Et les amis de Jung, maintenant, relèvent des traces du passage des hommes de Himmler et de Heydrich. C’est la femme de ménage de Jung qui a donné l’alerte. Elle est arrivée ce mardi matin vers 9 heures. Elle a ses clés. Dès qu’elle a eu ouvert la porte, la peur l’a saisie. Des vêtements sont répandus sur le sol de l’entrée ; dans le bureau, les tiroirs sont ouverts, les papiers en désordre témoignent d’une perquisition hâtive. Dans la chambre, les meubles sont renversés, le lit défait ; sans doute Jung a-t-il été surpris durant son sommeil et a-t-il tenté de résister. La femme de ménage a téléphoné, affolée, à tous ceux dont elle sait qu’ils sont des amis de Jung. Elle n’a pas averti la police : sur un mur, elle a reconnu l’écriture de Jung qui a dû être autorisé à se rendre dans la salle de bains et a pu tracer ce mot au crayon : GESTAPO. Dans l’appartement bouleversé, les collaborateurs du vice-chancelier, les proches de Jung sont atterrés. Le désordre et la violence sont là dans les vêtements froissés et les papiers répandus, dans le mot GESTAPO, avertissement sinistre qui annonce pour l’Allemagne les malheurs à venir. Que peut-on faire ? On cherche Papen et finalement Tschirschky réussit à l’atteindre en Westphalie. Papen se fait répéter les détails pour pouvoir réfléchir en écoutant une nouvelle fois, mais en fait dès que le mot Gestapo a été prononcé, il a parfaitement compris : Heydrich et Himmler viennent de lancer leur offensive, ils commencent à serrer leurs collets, à rafler leurs proies, jusqu’où iront-ils ? Papen décide de rentrer immédiatement à Berlin. Il faut essayer de tirer Jung des griffes des tortionnaires, il faut savoir ce qu’ils veulent, qui ils veulent et Papen pense aussi à assurer sa sécurité. À Berlin, dans le monde officiel, le vice-chancelier sera davantage à l’abri des arrestations clandestines, des tueurs anonymes. Mardi 26 juin : arrestation de Jung ; la partie est engagée.

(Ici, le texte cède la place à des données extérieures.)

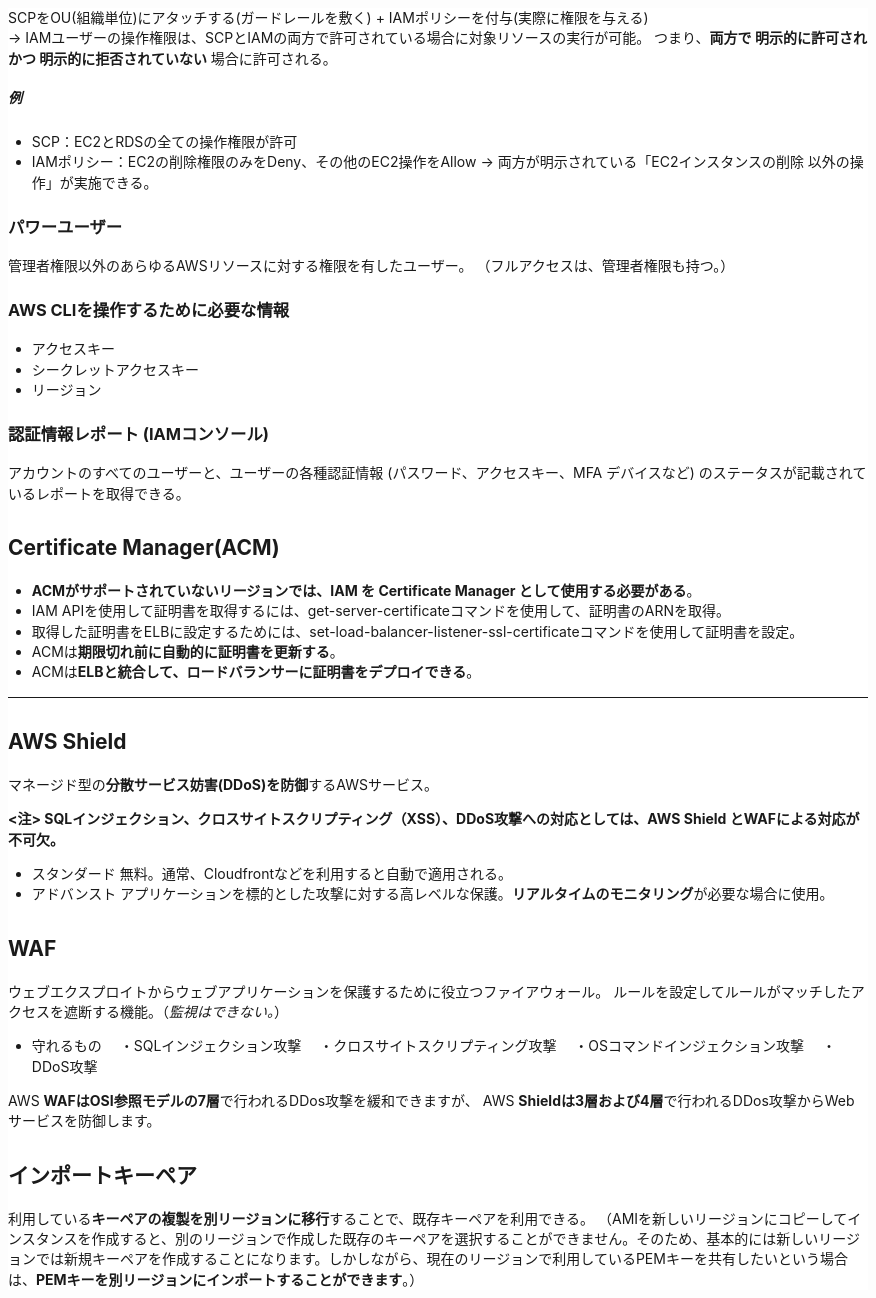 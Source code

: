 SCPをOU(組織単位)にアタッチする(ガードレールを敷く) + IAMポリシーを付与(実際に権限を与える)  
→  IAMユーザーの操作権限は、SCPとIAMの両方で許可されている場合に対象リソースの実行が可能。
つまり、**両方で 明示的に許可され かつ 明示的に拒否されていない** 場合に許可される。
##### 例
- SCP：EC2とRDSの全ての操作権限が許可
- IAMポリシー：EC2の削除権限のみをDeny、その他のEC2操作をAllow
→ 両方が明示されている「EC2インスタンスの削除 以外の操作」が実施できる。
### パワーユーザー
管理者権限以外のあらゆるAWSリソースに対する権限を有したユーザー。
（フルアクセスは、管理者権限も持つ。）
### AWS CLIを操作するために必要な情報
- アクセスキー
- シークレットアクセスキー
- リージョン
### 認証情報レポート (IAMコンソール)
  アカウントのすべてのユーザーと、ユーザーの各種認証情報 (パスワード、アクセスキー、MFA デバイスなど) のステータスが記載されているレポートを取得できる。

## Certificate Manager(ACM) 
- **ACMがサポートされていないリージョンでは、IAM を Certificate Manager として使用する必要がある**。
- IAM APIを使用して証明書を取得するには、get-server-certificateコマンドを使用して、証明書のARNを取得。
- 取得した証明書をELBに設定するためには、set-load-balancer-listener-ssl-certificateコマンドを使用して証明書を設定。
- ACMは**期限切れ前に自動的に証明書を更新する**。
- ACMは**ELBと統合して、ロードバランサーに証明書をデプロイできる**。

-----

## AWS Shield
マネージド型の**分散サービス妨害(DDoS)を防御**するAWSサービス。

**<注> SQLインジェクション、クロスサイトスクリプティング（XSS）、DDoS攻撃への対応としては、AWS Shield とWAFによる対応が不可欠。**
- スタンダード
  無料。通常、Cloudfrontなどを利用すると自動で適用される。
- アドバンスト
  アプリケーションを標的とした攻撃に対する高レベルな保護。**リアルタイムのモニタリング**が必要な場合に使用。

## WAF
ウェブエクスプロイトからウェブアプリケーションを保護するために役立つファイアウォール。
ルールを設定してルールがマッチしたアクセスを遮断する機能。（*監視はできない。*）
- 守れるもの
　・SQLインジェクション攻撃
　・クロスサイトスクリプティング攻撃
　・OSコマンドインジェクション攻撃
　・DDoS攻撃

AWS **WAFはOSI参照モデルの7層**で行われるDDos攻撃を緩和できますが、
AWS **Shieldは3層および4層**で行われるDDos攻撃からWebサービスを防御します。

## インポートキーペア
利用している**キーペアの複製を別リージョンに移行**することで、既存キーペアを利用できる。
（AMIを新しいリージョンにコピーしてインスタンスを作成すると、別のリージョンで作成した既存のキーペアを選択することができません。そのため、基本的には新しいリージョンでは新規キーペアを作成することになります。しかしながら、現在のリージョンで利用しているPEMキーを共有したいという場合は、**PEMキーを別リージョンにインポートすることができます**。）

Papen est à Berlin le mercredi 27 juin. Sur la capitale des nuages noirâtres d’orage forment des masses crénelées qui s’avancent en front depuis le sud-ouest. À l’atterrissage, l’avion du vice-chancelier a été secoué et c’est épuisé, inquiet de cette inquiétude où se mêlent les préoccupations et les fatigues que Papen rencontre Tschirschky qui l’attend sur la piste même. Il faut tenir les chapeaux, le vent humide soulève les imperméables, créant des tourbillons de poussière. Après un rapide entretien, Papen décide d’entreprendre une série de démarches en faveur de son collaborateur : sauver Jung c’est aussi se protéger. Mais Franz von Papen ne peut rencontrer le Führer : à la chancellerie on répond que Hitler vient d’arriver de Munich et qu’il se repose. Goering est absent. Il prononce un discours à Cologne. Papen se fait conduire au 8, Prinz-Albrecht-Strasse, et finalement obtient d’être reçu par le Reichsführer S.S. Himmler. Le chef de l’Ordre noir est glacial, poli, rassurant : une simple enquête, dit-il, sur laquelle il ne pouvait rien dévoiler pour l’instant. Papen racontera plus tard cette journée où la tragédie s’annonce proche. «Rentré à Berlin, se souvient-il, j’essayai vainement de joindre Hitler ou Goering. En désespoir de cause, je protestai avec véhémence auprès de Himmler qui répondit que Jung avait été arrêté sous l’inculpation de contacts illégaux avec des puissances étrangères. Une enquête était en cours. Himmler affirma ne pouvoir me donner d’autres précisions pour le moment, mais me promit l’élargissement rapide de mon collaborateur. »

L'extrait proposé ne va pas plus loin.